We’ll be able to get some signal-to-noise data for prospective randomized trails down the line that can further validate conclusions from the registry data. That’s huge because I believe that the best use of Y-90 for things like colorectal cancer, breast cancer, etc. is going to be integrating it into existing paradigms—or finding paradigms that Y-90 works with. Cancer is a systemic disease process, so treating the liver is important but the best outcomes are when we combine the Y-90 treatment with some kind of systemic or biologic treatment.
And hopefully from this data we’ll be able to get signal to noise for very common cancers like breast or colon cancer where we can combine those treatments and really personalize care for patients.
Have you found anything particularly surprising in the data?
We haven’t dug in too deep yet. Part of this was intentional to allow time for data to mature. Additionally, because we were spread thin trying to initiate and monitor the sites, we never had time to dig into the data. Now with the contract renewal, we can expand our staff. It’s kind of synergistic that the contract is renewed just as we’re reaching 1,000 patients; there should be a lot of good data to dig into now.
Our multidisciplinary publications steering committee—with representatives from IR, radiation oncology and transplant surgeons—will meet in early summer to start setting up some publications. We’ll start with low-hanging fruit, though—not endpoint, two-year follow-up of colorectal cancer kinds of articles.
What aspects of research appeal most to you?

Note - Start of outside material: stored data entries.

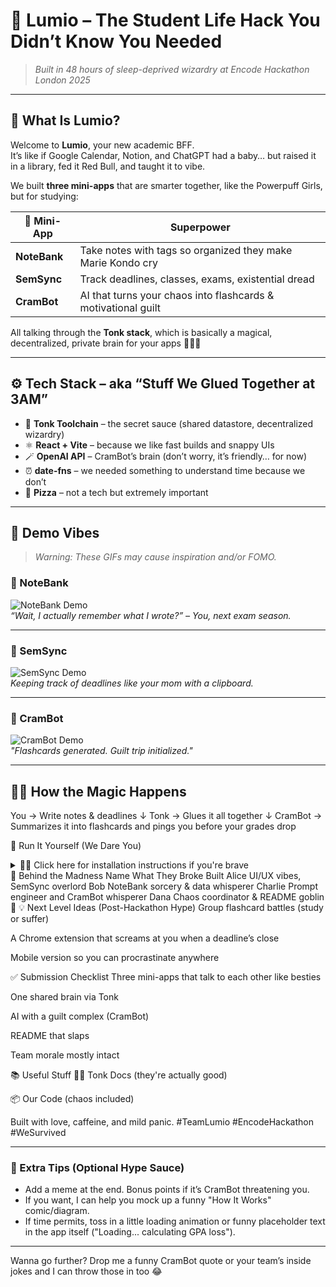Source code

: # 🌙 Lumio – The Student Life Hack You Didn’t Know You Needed

> *Built in 48 hours of sleep-deprived wizardry at Encode Hackathon London 2025*

---

## 🧠 What Is Lumio?

Welcome to **Lumio**, your new academic BFF.  
It’s like if Google Calendar, Notion, and ChatGPT had a baby… but raised it in a library, fed it Red Bull, and taught it to vibe.

We built **three mini-apps** that are smarter together, like the Powerpuff Girls, but for studying:

| 🧩 Mini-App   | Superpower |
|--------------|------------|
| **NoteBank** | Take notes with tags so organized they make Marie Kondo cry |
| **SemSync**  | Track deadlines, classes, exams, existential dread |
| **CramBot**  | AI that turns your chaos into flashcards & motivational guilt |

All talking through the **Tonk stack**, which is basically a magical, decentralized, private brain for your apps 🧙‍♂️✨

---

## ⚙️ Tech Stack – aka “Stuff We Glued Together at 3AM”

- 🧠 **Tonk Toolchain** – the secret sauce (shared datastore, decentralized wizardry)
- ⚛️ **React + Vite** – because we like fast builds and snappy UIs
- 🪄 **OpenAI API** – CramBot’s brain (don’t worry, it’s friendly… for now)
- ⏰ **date-fns** – we needed something to understand time because we don’t
- 🍕 **Pizza** – not a tech but extremely important

---

## 🎥 Demo Vibes

> *Warning: These GIFs may cause inspiration and/or FOMO.*

### 📝 NoteBank  
![NoteBank Demo](./screenshots/notebank.gif)  
_“Wait, I actually remember what I wrote?” – You, next exam season._

---

### 📅 SemSync  
![SemSync Demo](./screenshots/semsync.gif)  
_Keeping track of deadlines like your mom with a clipboard._

---

### 🤖 CramBot  
![CramBot Demo](./screenshots/crambot.gif)  
_"Flashcards generated. Guilt trip initialized."_  

---

## 🕵️‍♀️ How the Magic Happens

You → Write notes & deadlines
     ↓
Tonk → Glues it all together
     ↓
CramBot → Summarizes it into flashcards and pings you before your grades drop

🧪 Run It Yourself (We Dare You)
<details> <summary>👨‍💻 Click here for installation instructions if you're brave</summary>
bash
Copy
Edit
# Clone the madness
git clone https://github.com/your-team/lumio.git && cd lumio

# Install the chaos
npm install

# Let there be light
npm run dev

# Then open http://localhost:3000 and start vibing
</details>
🧠 Behind the Madness
Name	What They Broke Built
Alice	UI/UX vibes, SemSync overlord
Bob	NoteBank sorcery & data whisperer
Charlie	Prompt engineer and CramBot whisperer
Dana	Chaos coordinator & README goblin 🧌
💡 Next Level Ideas (Post-Hackathon Hype)
Group flashcard battles (study or suffer)

A Chrome extension that screams at you when a deadline’s close

Mobile version so you can procrastinate anywhere

✅ Submission Checklist
 Three mini-apps that talk to each other like besties

 One shared brain via Tonk

 AI with a guilt complex (CramBot)

 README that slaps

 Team morale mostly intact

📚 Useful Stuff
🧙‍♂️ Tonk Docs (they're actually good)

📦 Our Code (chaos included)

Built with love, caffeine, and mild panic.
#TeamLumio #EncodeHackathon #WeSurvived


---

### 🧠 Extra Tips (Optional Hype Sauce)

- Add a meme at the end. Bonus points if it’s CramBot threatening you.
- If you want, I can help you mock up a funny "How It Works" comic/diagram.
- If time permits, toss in a little loading animation or funny placeholder text in the app itself ("Loading... calculating GPA loss").

---

Wanna go further? Drop me a funny CramBot quote or your team’s inside jokes and I can throw those in too 😂
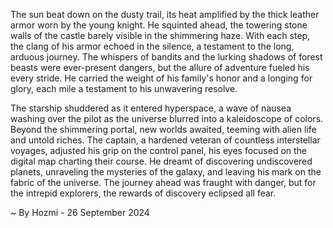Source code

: 
The sun beat down on the dusty trail, its heat amplified by the thick leather armor worn by the young knight. He squinted ahead, the towering stone walls of the castle barely visible in the shimmering haze. With each step, the clang of his armor echoed in the silence, a testament to the long, arduous journey. The whispers of bandits and the lurking shadows of forest beasts were ever-present dangers, but the allure of adventure fueled his every stride. He carried the weight of his family's honor and a longing for glory, each mile a testament to his unwavering resolve. 

The starship shuddered as it entered hyperspace, a wave of nausea washing over the pilot as the universe blurred into a kaleidoscope of colors.  Beyond the shimmering portal, new worlds awaited, teeming with alien life and untold riches. The captain, a hardened veteran of countless interstellar voyages, adjusted his grip on the control panel, his eyes focused on the digital map charting their course. He dreamt of discovering undiscovered planets, unraveling the mysteries of the galaxy, and leaving his mark on the fabric of the universe. The journey ahead was fraught with danger, but for the intrepid explorers, the rewards of discovery eclipsed all fear. 

~ By Hozmi - 26 September 2024
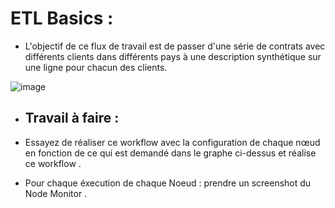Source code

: # ETL Basics :

- L'objectif de ce flux de travail est de passer d'une série de contrats avec différents clients dans différents pays à une description synthétique sur une ligne pour chacun des clients.

![image](https://user-images.githubusercontent.com/123749462/225282716-31c4ee3e-cd20-4bfb-82e4-f109eb4cf9b4.png)

- ## **Travail à faire :**

- Essayez de réaliser ce workflow avec la configuration de chaque nœud en fonction de ce qui est demandé dans le graphe ci-dessus et réalise ce workflow .
- Pour chaque éxecution de chaque Noeud : prendre un screenshot du Node Monitor .
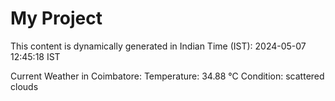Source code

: # My Project

This content is dynamically generated in Indian Time (IST): 2024-05-07 12:45:18 IST


Current Weather in Coimbatore:
Temperature: 34.88 °C
Condition: scattered clouds
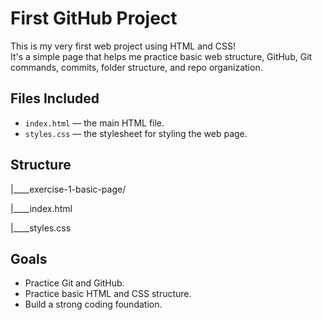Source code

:# First GitHub Project

This is my very first web project using HTML and CSS!  
It's a simple page that helps me practice basic web structure, GitHub, Git commands, commits, folder structure, and repo organization.

## Files Included

- `index.html` — the main HTML file.
- `styles.css` — the stylesheet for styling the web page.

## Structure

|____exercise-1-basic-page/

|____index.html

|____styles.css

## Goals

- Practice Git and GitHub.
- Practice basic HTML and CSS structure.
- Build a  strong coding foundation.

I just really like the idea of asking a question, then trying to figure out the answer. I’ve always found that intriguing. When we’re doing rounds in the morning and someone asks, “What do we know about xyz?” and someone else says “We don’t know that…,” I immediately want to try to figure it out.
That kind of curiosity has always been one of the main appeals of academic medicine to me and is the same spirit that drives us to be IRs. As a specialty, we want to figure out how to help the ones no one else can. It’s so rewarding to be able to help those patients.
What do you feel is the biggest challenge in research?
Building facile multicenter networks to complete clinical trials is one of the principal challenges IRs face. Medical oncologists have networks like the Eastern Cooperative Oncology Group (ECOG) and the Southwest Oncology Group (SWOG), where people say let’s do this trial and just float it among existing centers.
Interventional radiology doesn’t have that, which has been a big limiting factor in recruiting for IR trials. We can call our colleagues but we don’t have the traction that the oncology groups do by saying it’s an ECOG trial (“Oh, it’s an ECOG trial—great!”).
Having an existing IR network for conducting trials is something we’re still at the beginning point of doing. My hope is that our effort can help build some durable networks to conduct future studies. That will be a reward far beyond the data we’re continuing to collect.